Fethullah Gülen était d’ailleurs lui aussi jugé, par contumace, de même qu'Adil Öksüz, un professeur de théologie qu'Ankara considère comme le chef opérationnel des putschistes. Leurs dossiers ont été séparés pour donner lieu à une nouvelle procédure.

Depuis le putsch avorté, les autorités traquent sans relâche les partisans de M. Gülen et ont déclenché des purges d'une ampleur sans précédent dans l'histoire moderne de la Turquie. Plusieurs dizaines de milliers de personnes ont été arrêtées et plus de 140 000 ont été limogées ou suspendues de leurs fonctions.

Les vagues d'arrestations se poursuivent à ce jour, bien que leur rythme soit devenu moins intense cinq ans après la tentative de coup d'État.

Des gens en file et longeant une clôture attendent devant un palais de justice.

Des gens attendent devant un palais de justice avant le procès de 475 accusés, dont des généraux et des pilotes d'avions de combat, à Sincan, Ankara, le jeudi 26 novembre 2020.

Photo : Associated Press

Un procès après l’autre

D'autres procès, avec un nombre encore plus important d'accusés, sont en cours.

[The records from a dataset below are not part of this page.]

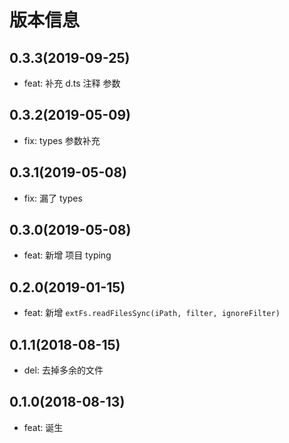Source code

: # 版本信息
## 0.3.3(2019-09-25)
* feat: 补充 d.ts 注释 参数

## 0.3.2(2019-05-09)
* fix: types 参数补充

## 0.3.1(2019-05-08)
* fix: 漏了 types

## 0.3.0(2019-05-08)
* feat: 新增 项目 typing

## 0.2.0(2019-01-15)
* feat: 新增 `extFs.readFilesSync(iPath, filter, ignoreFilter)`

## 0.1.1(2018-08-15)
* del: 去掉多余的文件

## 0.1.0(2018-08-13)
* feat: 诞生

Plus de 520 personnes sont ainsi jugées dans un procès en lien avec les activités de la garde présidentielle.

Pas moins de 290 procès en lien avec la tentative de putsch se sont déjà achevés, alors que neuf autres se poursuivent.

Les tribunaux ont à ce jour condamné près de 4500 personnes, infligeant des peines de prison à vie à près de 3000 d'entre elles, selon les chiffres officiels.